## Input
───

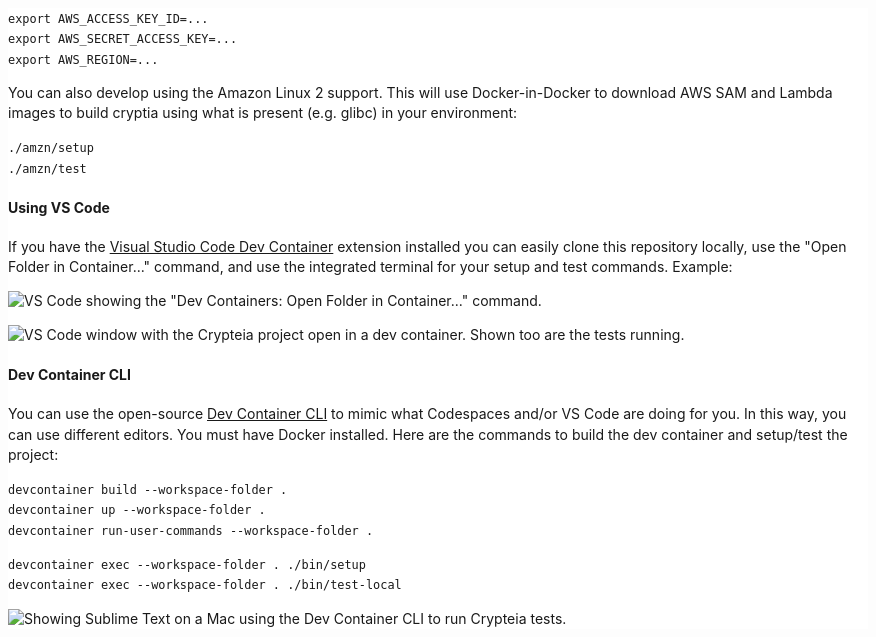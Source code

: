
 ```shell
export AWS_ACCESS_KEY_ID=...
export AWS_SECRET_ACCESS_KEY=...
export AWS_REGION=...
```

You can also develop using the Amazon Linux 2 support. This will use Docker-in-Docker to download AWS SAM and Lambda images to build cryptia using what is present (e.g. glibc) in your environment:

```shell
./amzn/setup
./amzn/test
```

#### Using VS Code

If you have the [Visual Studio Code Dev Container](https://marketplace.visualstudio.com/items?itemName=ms-vscode-remote.remote-containers) extension installed you can easily clone this repository locally, use the "Open Folder in Container..." command, and use the integrated terminal for your setup and test commands. Example:

![VS Code showing the "Dev Containers: Open Folder in Container..." command.](/images/readme-devcontainer-open-folder.png)

![VS Code window with the Crypteia project open in a dev container. Shown too are the tests running.](/images/readme-devcontainer-vscode.png)

#### Dev Container CLI

You can use the open-source [Dev Container CLI](https://github.com/devcontainers/cli) to mimic what Codespaces and/or VS Code are doing for you. In this way, you can use different editors. You must have Docker installed. Here are the commands to build the dev container and setup/test the project:

```shell
devcontainer build --workspace-folder .
devcontainer up --workspace-folder .
devcontainer run-user-commands --workspace-folder .
```

```shell
devcontainer exec --workspace-folder . ./bin/setup
devcontainer exec --workspace-folder . ./bin/test-local
```

![Showing Sublime Text on a Mac using the Dev Container CLI to run Crypteia tests.](/images/readme-devcontainer-cli-sublime.png)
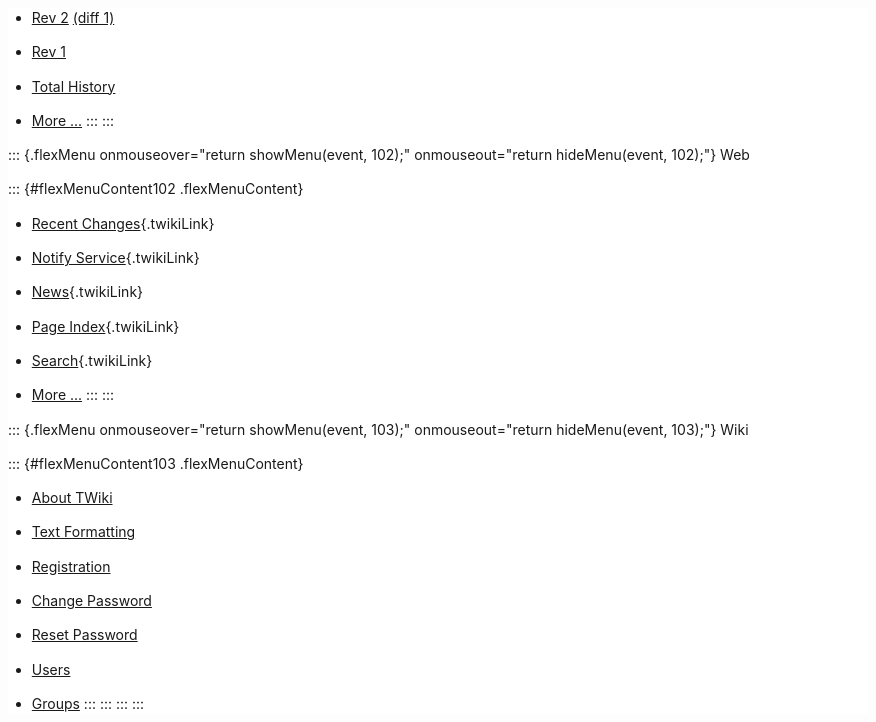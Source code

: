 

-   [Rev
    2](http://www.program-transformation.org/view/Transform/CategoryJournal?rev=1.2)
    [(diff 1)](http://www.program-transformation.org/rdiff/Transform/CategoryJournal?rev1=1.2&rev2=1.1)
-   [Rev
    1](http://www.program-transformation.org/view/Transform/CategoryJournal?rev=1.1)
-   [Total
    History](http://www.program-transformation.org/rdiff/Transform/CategoryJournal)



-   [More
    \...](http://www.program-transformation.org/oops/Transform/CategoryJournal?template=oopsmore&param1=1.2&param2=1.2)
:::
:::

::: {.flexMenu onmouseover="return showMenu(event, 102);" onmouseout="return hideMenu(event, 102);"}
Web

::: {#flexMenuContent102 .flexMenuContent}
-   [Recent Changes](WebChanges){.twikiLink}
-   [Notify Service](WebNotify){.twikiLink}
-   [News](WebNews){.twikiLink}



-   [Page Index](WebIndex){.twikiLink}
-   [Search](WebSearch){.twikiLink}



-   [More
    \...](http://www.program-transformation.org/oops/Transform/CategoryJournal?template=oopsmore&param1=1.2&param2=1.2)
:::
:::

::: {.flexMenu onmouseover="return showMenu(event, 103);" onmouseout="return hideMenu(event, 103);"}
Wiki

::: {#flexMenuContent103 .flexMenuContent}
-   [About
    TWiki](http://www.program-transformation.org/view/TWiki/WebHome)
-   [Text
    Formatting](http://www.program-transformation.org/view/TWiki/TextFormattingRules)



-   [Registration](http://www.program-transformation.org/view/TWiki/TWikiRegistration)
-   [Change
    Password](http://www.program-transformation.org/view/TWiki/ChangePassword)
-   [Reset
    Password](http://www.program-transformation.org/view/TWiki/ResetPassword)



-   [Users](http://www.program-transformation.org/view/Main/TWikiUsers)
-   [Groups](http://www.program-transformation.org/view/Main/TWikiGroups)
:::
:::
:::
:::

───

## Exercise goal
If a line in the entries above contains "Password", it counts toward the total; give only that total.

## Task solution
2